Kierra Johnson credits Washington, D.C. as the place “where she grew into her queerness.” More than twenty years later, Johnson is giving back to the LGBTQ community as the Executive Director of the National LGBTQ Task Force, a position she started in February 2021. As a bisexual Black woman, Johnson is one of a few out queer women of color heading a national LGBTQ organization, and the Task Force’s first-ever Black executive director.
A longtime leader in the reproductive rights movement, Johnson sees a lot of overlap between reproductive justice and LGBTQ rights. Both deal with the “personal power of controlling your own bodies,” Johnson explains, whether it’s access to abortion or the right for transgender women, especially Black transgender women, to survive.

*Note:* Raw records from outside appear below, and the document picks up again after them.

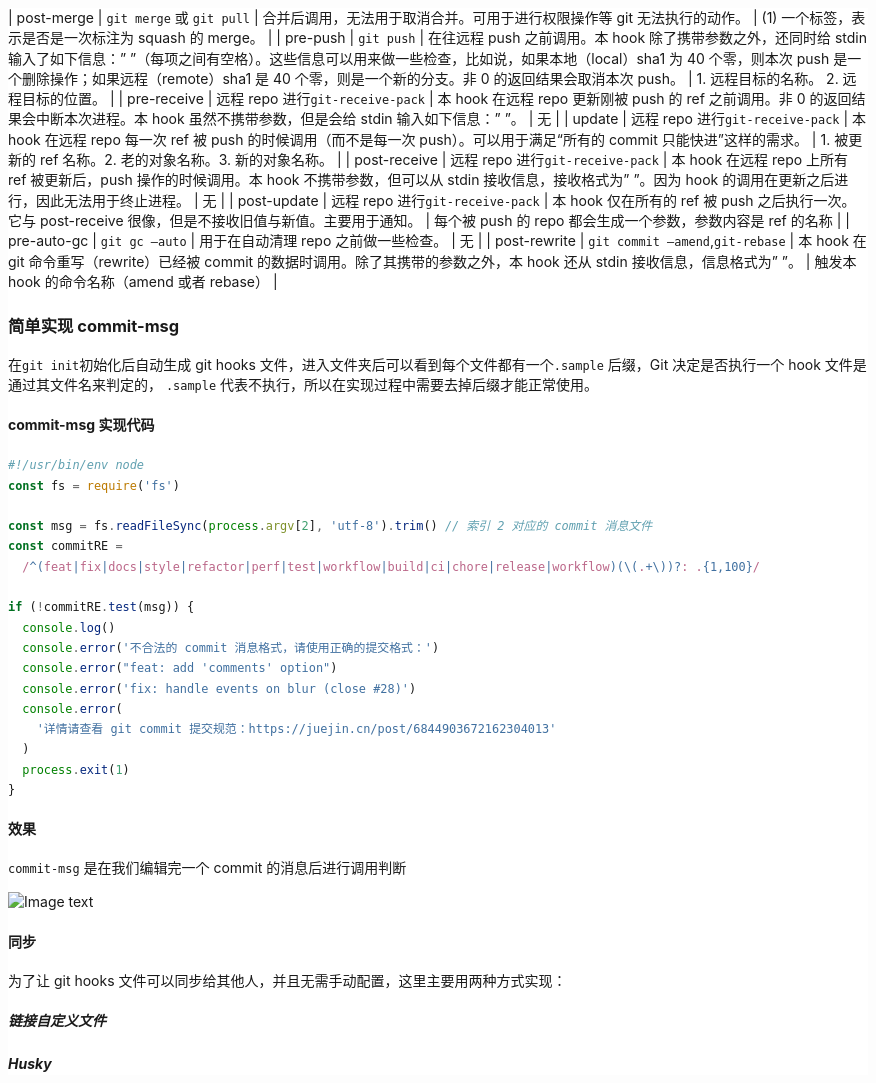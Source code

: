 | post-merge         | `git merge` 或 `git pull`        | 合并后调用，无法用于取消合并。可用于进行权限操作等 git 无法执行的动作。                                                                                                                                                                                                                         | (1) 一个标签，表示是否是一次标注为 squash 的 merge。                                                                                                      |
| pre-push           | `git push`                       | 在往远程 push 之前调用。本 hook 除了携带参数之外，还同时给 stdin 输入了如下信息：” ”（每项之间有空格）。这些信息可以用来做一些检查，比如说，如果本地（local）sha1 为 40 个零，则本次 push 是一个删除操作；如果远程（remote）sha1 是 40 个零，则是一个新的分支。非 0 的返回结果会取消本次 push。 | 1. 远程目标的名称。 2. 远程目标的位置。                                                                                                                   |
| pre-receive        | 远程 repo 进行`git-receive-pack` | 本 hook 在远程 repo 更新刚被 push 的 ref 之前调用。非 0 的返回结果会中断本次进程。本 hook 虽然不携带参数，但是会给 stdin 输入如下信息：” ”。                                                                                                                                                    | 无                                                                                                                                                        |
| update             | 远程 repo 进行`git-receive-pack` | 本 hook 在远程 repo 每一次 ref 被 push 的时候调用（而不是每一次 push）。可以用于满足“所有的 commit 只能快进”这样的需求。                                                                                                                                                                        | 1. 被更新的 ref 名称。2. 老的对象名称。3. 新的对象名称。                                                                                                  |
| post-receive       | 远程 repo 进行`git-receive-pack` | 本 hook 在远程 repo 上所有 ref 被更新后，push 操作的时候调用。本 hook 不携带参数，但可以从 stdin 接收信息，接收格式为” ”。因为 hook 的调用在更新之后进行，因此无法用于终止进程。                                                                                                                | 无                                                                                                                                                        |
| post-update        | 远程 repo 进行`git-receive-pack` | 本 hook 仅在所有的 ref 被 push 之后执行一次。它与 post-receive 很像，但是不接收旧值与新值。主要用于通知。                                                                                                                                                                                       | 每个被 push 的 repo 都会生成一个参数，参数内容是 ref 的名称                                                                                               |
| pre-auto-gc        | `git gc –auto`                   | 用于在自动清理 repo 之前做一些检查。                                                                                                                                                                                                                                                            | 无                                                                                                                                                        |
| post-rewrite       | `git commit –amend`,`git-rebase` | 本 hook 在 git 命令重写（rewrite）已经被 commit 的数据时调用。除了其携带的参数之外，本 hook 还从 stdin 接收信息，信息格式为” ”。                                                                                                                                                                | 触发本 hook 的命令名称（amend 或者 rebase）                                                                                                               |

### 简单实现 commit-msg

在`git init`初始化后自动生成 git hooks 文件，进入文件夹后可以看到每个文件都有一个`.sample` 后缀，Git 决定是否执行一个 hook 文件是通过其文件名来判定的， `.sample` 代表不执行，所以在实现过程中需要去掉后缀才能正常使用。

#### commit-msg 实现代码

```js
#!/usr/bin/env node
const fs = require('fs')

const msg = fs.readFileSync(process.argv[2], 'utf-8').trim() // 索引 2 对应的 commit 消息文件
const commitRE =
  /^(feat|fix|docs|style|refactor|perf|test|workflow|build|ci|chore|release|workflow)(\(.+\))?: .{1,100}/

if (!commitRE.test(msg)) {
  console.log()
  console.error('不合法的 commit 消息格式，请使用正确的提交格式：')
  console.error("feat: add 'comments' option")
  console.error('fix: handle events on blur (close #28)')
  console.error(
    '详情请查看 git commit 提交规范：https://juejin.cn/post/6844903672162304013'
  )
  process.exit(1)
}
```

#### 效果

`commit-msg` 是在我们编辑完一个 commit 的消息后进行调用判断

![Image text](https://raw.githubusercontent.com/fafa123hua/img-folder/master/commit-msg%E6%95%88%E6%9E%9C.png)

#### 同步

为了让 git hooks 文件可以同步给其他人，并且无需手动配置，这里主要用两种方式实现：

##### 链接自定义文件

##### Husky
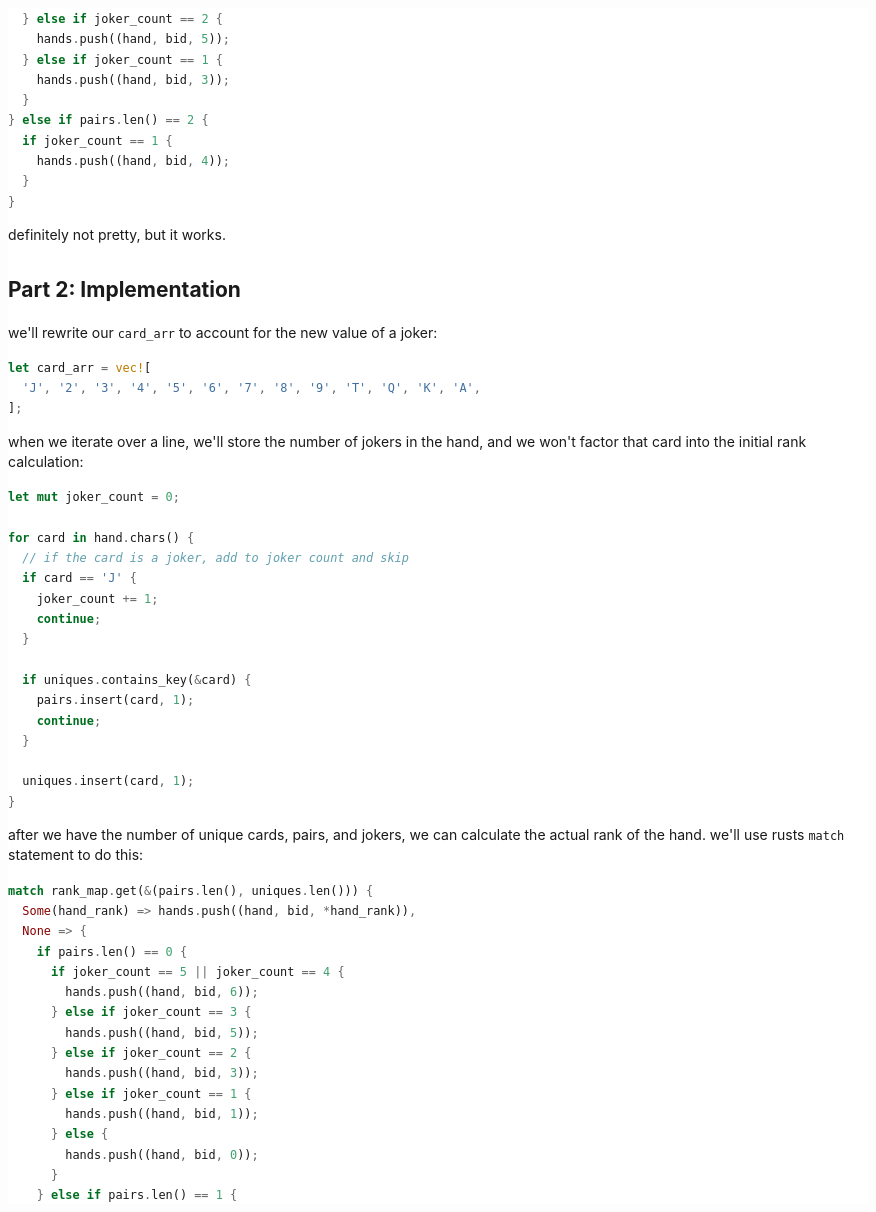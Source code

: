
 ```rust
  } else if joker_count == 2 {
    hands.push((hand, bid, 5));
  } else if joker_count == 1 {
    hands.push((hand, bid, 3));
  }
} else if pairs.len() == 2 {
  if joker_count == 1 {
    hands.push((hand, bid, 4));
  }
}
```

definitely not pretty, but it works.

## Part 2: Implementation

we'll rewrite our `card_arr` to account for the new value of a joker:

```rust
let card_arr = vec![
  'J', '2', '3', '4', '5', '6', '7', '8', '9', 'T', 'Q', 'K', 'A',
];
```

when we iterate over a line, we'll store the number of jokers in the hand, and we won't factor that card into the initial rank calculation:

```rust
let mut joker_count = 0;

for card in hand.chars() {
  // if the card is a joker, add to joker count and skip
  if card == 'J' {
    joker_count += 1;
    continue;
  }

  if uniques.contains_key(&card) {
    pairs.insert(card, 1);
    continue;
  }

  uniques.insert(card, 1);
}
```

after we have the number of unique cards, pairs, and jokers, we can calculate the actual rank of the hand. we'll use rusts `match` statement to do this:

```rust
match rank_map.get(&(pairs.len(), uniques.len())) {
  Some(hand_rank) => hands.push((hand, bid, *hand_rank)),
  None => {
    if pairs.len() == 0 {
      if joker_count == 5 || joker_count == 4 {
        hands.push((hand, bid, 6));
      } else if joker_count == 3 {
        hands.push((hand, bid, 5));
      } else if joker_count == 2 {
        hands.push((hand, bid, 3));
      } else if joker_count == 1 {
        hands.push((hand, bid, 1));
      } else {
        hands.push((hand, bid, 0));
      }
    } else if pairs.len() == 1 {
```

“The fight for bodies may look different depending on our movement, our context, and our homeland,” says Johnson. “But that quest connects us in really deep ways, and I think it is ultimately at the center of what we do. When we talk about liberation, we’re not talking about it philosophically. We’re talking about it practically. What does it mean to be a liberated community, and to be a liberated person?”
Johnson has been involved with the National LGBTQ Task Force since 2010, when she joined the organization’s National Board of Directors, though she admits that she was a “super fan of the Task Force, even in her baby queer days.” In January 2018, she became the Task Force’s Deputy Executive Director, where she worked tirelessly on intersectional issues like Queer the Census and restoring voting rights to returning citizens in Florida as part of the Second Chances campaign.
With the Second Chances campaign, Johnson received some pushback from people in the LGBTQ movement who didn’t see the restoration of voting rights as relevant to the LGBTQ community. But as Johnson points out, “forty percent of women in prison identify as lesbian, bisexual, or queer. . .so this isn’t a solidarity issue. This is our people.”
One of Johnson’s major goals for the Task Force is to shift how the social justice movement thinks about what counts as a queer issue, something she was proud to do with the Queer the Census and Second Chances campaigns. “I want us to see us and think of us even when they are not talking about an LGBTQ-specific issue,” says Johnson. For Johnson, this includes issues such as immigration, equal opportunity in employment, and youth homelessness.
In the near future, Johnson also hopes that the Equality Act will be signed into law. According to Johnson, many people mistakenly believe that LGBTQ people already have federal protections. But to Johnson, the Equality Act is more than just gaining protections from discrimination. She believes, “The ultimate barrier to civil and human rights is when people in control don’t see you as fully human.” And for her, passing the Equality Act would be a necessary step in “the acknowledgement of our whole humanity.”